**What the task asks:** Every record must be restated exactly. Drop the images.

**Records to use:**
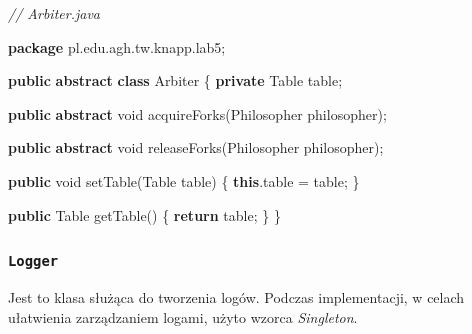 \documentclass[11pt]{article}
\newenvironment{Shaded}{}{}
\newcommand{\KeywordTok}[1]{\textcolor[rgb]{0.00,0.44,0.13}{\textbf{{#1}}}}
\newcommand{\DataTypeTok}[1]{\textcolor[rgb]{0.56,0.13,0.00}{{#1}}}
\newcommand{\CommentTok}[1]{\textcolor[rgb]{0.38,0.63,0.69}{\textit{{#1}}}}
\newcommand{\FunctionTok}[1]{\textcolor[rgb]{0.02,0.16,0.49}{{#1}}}
\newcommand{\NormalTok}[1]{{#1}}
\newcommand{\ImportTok}[1]{{#1}}
\newcommand{\ControlFlowTok}[1]{\textcolor[rgb]{0.00,0.44,0.13}{\textbf{{#1}}}}
\newcommand{\OperatorTok}[1]{\textcolor[rgb]{0.40,0.40,0.40}{{#1}}}
\begin{document}
\begin{Shaded}
\begin{Highlighting}[]
\CommentTok{// Arbiter.java}

\KeywordTok{package}\ImportTok{ pl}\OperatorTok{.}\ImportTok{edu}\OperatorTok{.}\ImportTok{agh}\OperatorTok{.}\ImportTok{tw}\OperatorTok{.}\ImportTok{knapp}\OperatorTok{.}\ImportTok{lab5}\OperatorTok{;}

\KeywordTok{public} \KeywordTok{abstract} \KeywordTok{class}\NormalTok{ Arbiter }\OperatorTok{\{}
    \KeywordTok{private}\NormalTok{ Table table}\OperatorTok{;}

    \KeywordTok{public} \KeywordTok{abstract} \DataTypeTok{void} \FunctionTok{acquireForks}\OperatorTok{(}\NormalTok{Philosopher philosopher}\OperatorTok{);}

    \KeywordTok{public} \KeywordTok{abstract} \DataTypeTok{void} \FunctionTok{releaseForks}\OperatorTok{(}\NormalTok{Philosopher philosopher}\OperatorTok{);}

    \KeywordTok{public} \DataTypeTok{void} \FunctionTok{setTable}\OperatorTok{(}\NormalTok{Table table}\OperatorTok{)} \OperatorTok{\{}
        \KeywordTok{this}\OperatorTok{.}\FunctionTok{table} \OperatorTok{=}\NormalTok{ table}\OperatorTok{;}
    \OperatorTok{\}}

    \KeywordTok{public}\NormalTok{ Table }\FunctionTok{getTable}\OperatorTok{()} \OperatorTok{\{}
        \ControlFlowTok{return}\NormalTok{ table}\OperatorTok{;}
    \OperatorTok{\}}
\OperatorTok{\}}
\end{Highlighting}
\end{Shaded}

    \hypertarget{logger}{%
\subsubsection{\texorpdfstring{\texttt{Logger}}{Logger}}\label{logger}}

Jest to klasa służąca do tworzenia logów. Podczas implementacji, w
celach ułatwienia zarządzaniem logami, użyto wzorca \emph{Singleton}.
\end{document}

**Result of this exercise:**
 \documentclass[11pt]{article}
\newenvironment{Shaded}{}{}
\newcommand{\KeywordTok}[1]{\textcolor[rgb]{0.00,0.44,0.13}{\textbf{{#1}}}}
\newcommand{\DataTypeTok}[1]{\textcolor[rgb]{0.56,0.13,0.00}{{#1}}}
\newcommand{\CommentTok}[1]{\textcolor[rgb]{0.38,0.63,0.69}{\textit{{#1}}}}
\newcommand{\FunctionTok}[1]{\textcolor[rgb]{0.02,0.16,0.49}{{#1}}}
\newcommand{\NormalTok}[1]{{#1}}
\newcommand{\ImportTok}[1]{{#1}}
\newcommand{\ControlFlowTok}[1]{\textcolor[rgb]{0.00,0.44,0.13}{\textbf{{#1}}}}
\newcommand{\OperatorTok}[1]{\textcolor[rgb]{0.40,0.40,0.40}{{#1}}}
\begin{document}
\begin{Shaded}
\begin{Highlighting}[]
\CommentTok{// Arbiter.java}

\KeywordTok{package}\ImportTok{ pl}\OperatorTok{.}\ImportTok{edu}\OperatorTok{.}\ImportTok{agh}\OperatorTok{.}\ImportTok{tw}\OperatorTok{.}\ImportTok{knapp}\OperatorTok{.}\ImportTok{lab5}\OperatorTok{;}

\KeywordTok{public} \KeywordTok{abstract} \KeywordTok{class}\NormalTok{ Arbiter }\OperatorTok{\{}
    \KeywordTok{private}\NormalTok{ Table table}\OperatorTok{;}

    \KeywordTok{public} \KeywordTok{abstract} \DataTypeTok{void} \FunctionTok{acquireForks}\OperatorTok{(}\NormalTok{Philosopher philosopher}\OperatorTok{);}

    \KeywordTok{public} \KeywordTok{abstract} \DataTypeTok{void} \FunctionTok{releaseForks}\OperatorTok{(}\NormalTok{Philosopher philosopher}\OperatorTok{);}

    \KeywordTok{public} \DataTypeTok{void} \FunctionTok{setTable}\OperatorTok{(}\NormalTok{Table table}\OperatorTok{)} \OperatorTok{\{}
        \KeywordTok{this}\OperatorTok{.}\FunctionTok{table} \OperatorTok{=}\NormalTok{ table}\OperatorTok{;}
    \OperatorTok{\}}

    \KeywordTok{public}\NormalTok{ Table }\FunctionTok{getTable}\OperatorTok{()} \OperatorTok{\{}
        \ControlFlowTok{return}\NormalTok{ table}\OperatorTok{;}
    \OperatorTok{\}}
\OperatorTok{\}}
\end{Highlighting}
\end{Shaded}

    \hypertarget{logger}{%
\subsubsection{\texorpdfstring{\texttt{Logger}}{Logger}}\label{logger}}

Jest to klasa służąca do tworzenia logów. Podczas implementacji, w
celach ułatwienia zarządzaniem logami, użyto wzorca \emph{Singleton}.
\end{document}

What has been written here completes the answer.